> _WHAT YOU WILL DO_
Which lines run from the start of the data below to the line containing "-\frac12\bigl(\kappa(t)-\kappa(t-1)\bigr),\qquad"? Set them down exactly, with none added.

[Records from a dataset]
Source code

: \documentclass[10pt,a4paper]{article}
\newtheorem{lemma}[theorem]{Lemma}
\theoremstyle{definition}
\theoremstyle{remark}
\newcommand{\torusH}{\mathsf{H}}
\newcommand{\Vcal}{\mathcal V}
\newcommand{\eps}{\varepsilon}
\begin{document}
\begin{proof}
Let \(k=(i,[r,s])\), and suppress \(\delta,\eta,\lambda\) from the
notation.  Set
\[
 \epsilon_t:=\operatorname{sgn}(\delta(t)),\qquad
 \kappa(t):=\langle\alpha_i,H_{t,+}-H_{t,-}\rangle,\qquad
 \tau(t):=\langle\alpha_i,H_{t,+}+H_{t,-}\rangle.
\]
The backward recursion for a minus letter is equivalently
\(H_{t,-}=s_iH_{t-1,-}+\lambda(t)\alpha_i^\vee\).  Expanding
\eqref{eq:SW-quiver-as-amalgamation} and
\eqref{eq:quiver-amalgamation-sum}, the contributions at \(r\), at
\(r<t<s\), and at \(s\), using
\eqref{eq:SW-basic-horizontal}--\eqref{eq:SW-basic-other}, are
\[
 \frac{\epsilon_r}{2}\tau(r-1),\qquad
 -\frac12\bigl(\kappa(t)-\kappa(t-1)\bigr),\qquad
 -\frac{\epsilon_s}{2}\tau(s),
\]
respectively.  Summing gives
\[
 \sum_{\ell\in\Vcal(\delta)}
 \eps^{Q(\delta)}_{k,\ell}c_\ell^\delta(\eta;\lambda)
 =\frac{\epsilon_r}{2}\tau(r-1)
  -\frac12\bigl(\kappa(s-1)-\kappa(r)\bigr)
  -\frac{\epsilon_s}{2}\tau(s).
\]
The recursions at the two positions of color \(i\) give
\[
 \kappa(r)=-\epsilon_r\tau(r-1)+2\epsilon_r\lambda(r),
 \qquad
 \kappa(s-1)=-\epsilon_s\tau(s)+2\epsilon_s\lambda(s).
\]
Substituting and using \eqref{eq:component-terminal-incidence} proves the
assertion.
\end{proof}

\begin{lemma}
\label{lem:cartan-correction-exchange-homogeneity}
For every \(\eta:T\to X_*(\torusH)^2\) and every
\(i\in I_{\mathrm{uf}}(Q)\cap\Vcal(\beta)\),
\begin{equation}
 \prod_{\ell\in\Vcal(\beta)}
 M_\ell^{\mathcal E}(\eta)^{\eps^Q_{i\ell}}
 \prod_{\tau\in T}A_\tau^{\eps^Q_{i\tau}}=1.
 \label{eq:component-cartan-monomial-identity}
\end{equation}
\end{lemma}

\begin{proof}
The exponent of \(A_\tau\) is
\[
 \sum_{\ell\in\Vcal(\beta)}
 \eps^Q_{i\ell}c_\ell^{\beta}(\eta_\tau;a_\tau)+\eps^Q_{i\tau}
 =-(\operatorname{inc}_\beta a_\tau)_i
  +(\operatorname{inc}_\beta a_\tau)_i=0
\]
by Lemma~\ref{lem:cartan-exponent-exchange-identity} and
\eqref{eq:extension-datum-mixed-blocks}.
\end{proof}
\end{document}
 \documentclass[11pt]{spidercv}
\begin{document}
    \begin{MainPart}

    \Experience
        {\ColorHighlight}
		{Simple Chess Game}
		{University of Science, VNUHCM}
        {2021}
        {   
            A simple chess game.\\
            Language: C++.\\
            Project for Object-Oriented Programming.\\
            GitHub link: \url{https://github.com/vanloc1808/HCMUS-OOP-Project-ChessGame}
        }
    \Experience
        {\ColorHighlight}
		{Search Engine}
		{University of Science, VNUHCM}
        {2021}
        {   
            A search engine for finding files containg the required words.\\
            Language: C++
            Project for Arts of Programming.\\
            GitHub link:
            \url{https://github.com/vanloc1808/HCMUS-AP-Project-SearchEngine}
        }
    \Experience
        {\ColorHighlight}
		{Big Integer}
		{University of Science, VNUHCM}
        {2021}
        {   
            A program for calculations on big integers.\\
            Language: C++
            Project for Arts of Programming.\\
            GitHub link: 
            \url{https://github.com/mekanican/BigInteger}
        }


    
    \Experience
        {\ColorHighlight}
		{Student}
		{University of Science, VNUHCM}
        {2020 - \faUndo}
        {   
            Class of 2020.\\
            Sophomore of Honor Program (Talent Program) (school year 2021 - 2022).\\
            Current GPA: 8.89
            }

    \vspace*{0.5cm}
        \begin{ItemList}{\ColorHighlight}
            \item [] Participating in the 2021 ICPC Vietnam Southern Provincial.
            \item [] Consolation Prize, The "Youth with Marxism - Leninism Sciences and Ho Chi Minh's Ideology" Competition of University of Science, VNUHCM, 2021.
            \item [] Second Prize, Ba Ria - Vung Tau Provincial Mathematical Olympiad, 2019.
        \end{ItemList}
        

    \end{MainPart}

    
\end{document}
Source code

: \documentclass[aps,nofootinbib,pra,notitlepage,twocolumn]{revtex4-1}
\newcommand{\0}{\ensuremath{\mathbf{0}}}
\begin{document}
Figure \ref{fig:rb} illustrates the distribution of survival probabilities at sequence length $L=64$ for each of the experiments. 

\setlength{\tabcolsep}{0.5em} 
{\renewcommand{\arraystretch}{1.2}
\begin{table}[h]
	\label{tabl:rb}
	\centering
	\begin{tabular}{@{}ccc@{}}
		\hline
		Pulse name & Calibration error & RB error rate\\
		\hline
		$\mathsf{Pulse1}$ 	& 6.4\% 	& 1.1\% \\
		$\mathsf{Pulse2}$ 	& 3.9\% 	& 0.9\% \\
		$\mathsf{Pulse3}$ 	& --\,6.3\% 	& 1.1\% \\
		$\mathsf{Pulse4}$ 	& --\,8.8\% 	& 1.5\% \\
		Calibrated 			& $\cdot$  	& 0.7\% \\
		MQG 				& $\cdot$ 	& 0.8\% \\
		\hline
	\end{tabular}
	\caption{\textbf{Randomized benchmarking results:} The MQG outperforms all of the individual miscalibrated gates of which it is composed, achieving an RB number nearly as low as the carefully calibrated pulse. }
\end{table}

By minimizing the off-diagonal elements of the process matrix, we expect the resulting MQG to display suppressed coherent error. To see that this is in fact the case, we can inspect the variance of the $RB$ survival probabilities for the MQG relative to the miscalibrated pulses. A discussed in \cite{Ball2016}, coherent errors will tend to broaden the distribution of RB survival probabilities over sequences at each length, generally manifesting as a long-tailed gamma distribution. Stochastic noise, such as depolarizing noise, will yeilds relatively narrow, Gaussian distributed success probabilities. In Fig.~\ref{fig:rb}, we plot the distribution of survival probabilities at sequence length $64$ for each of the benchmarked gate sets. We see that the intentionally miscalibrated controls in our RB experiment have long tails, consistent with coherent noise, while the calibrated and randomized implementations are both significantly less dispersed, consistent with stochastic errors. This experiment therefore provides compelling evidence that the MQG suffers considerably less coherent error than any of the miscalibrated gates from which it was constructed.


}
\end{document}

> _ANSWER FOR THE TASK_
Source code

: \documentclass[10pt,a4paper]{article}
\newtheorem{lemma}[theorem]{Lemma}
\theoremstyle{definition}
\theoremstyle{remark}
\newcommand{\torusH}{\mathsf{H}}
\newcommand{\Vcal}{\mathcal V}
\newcommand{\eps}{\varepsilon}
\begin{document}
\begin{proof}
Let \(k=(i,[r,s])\), and suppress \(\delta,\eta,\lambda\) from the
notation.  Set
\[
 \epsilon_t:=\operatorname{sgn}(\delta(t)),\qquad
 \kappa(t):=\langle\alpha_i,H_{t,+}-H_{t,-}\rangle,\qquad
 \tau(t):=\langle\alpha_i,H_{t,+}+H_{t,-}\rangle.
\]
The backward recursion for a minus letter is equivalently
\(H_{t,-}=s_iH_{t-1,-}+\lambda(t)\alpha_i^\vee\).  Expanding
\eqref{eq:SW-quiver-as-amalgamation} and
\eqref{eq:quiver-amalgamation-sum}, the contributions at \(r\), at
\(r<t<s\), and at \(s\), using
\eqref{eq:SW-basic-horizontal}--\eqref{eq:SW-basic-other}, are
\[
 \frac{\epsilon_r}{2}\tau(r-1),\qquad
 -\frac12\bigl(\kappa(t)-\kappa(t-1)\bigr),\qquad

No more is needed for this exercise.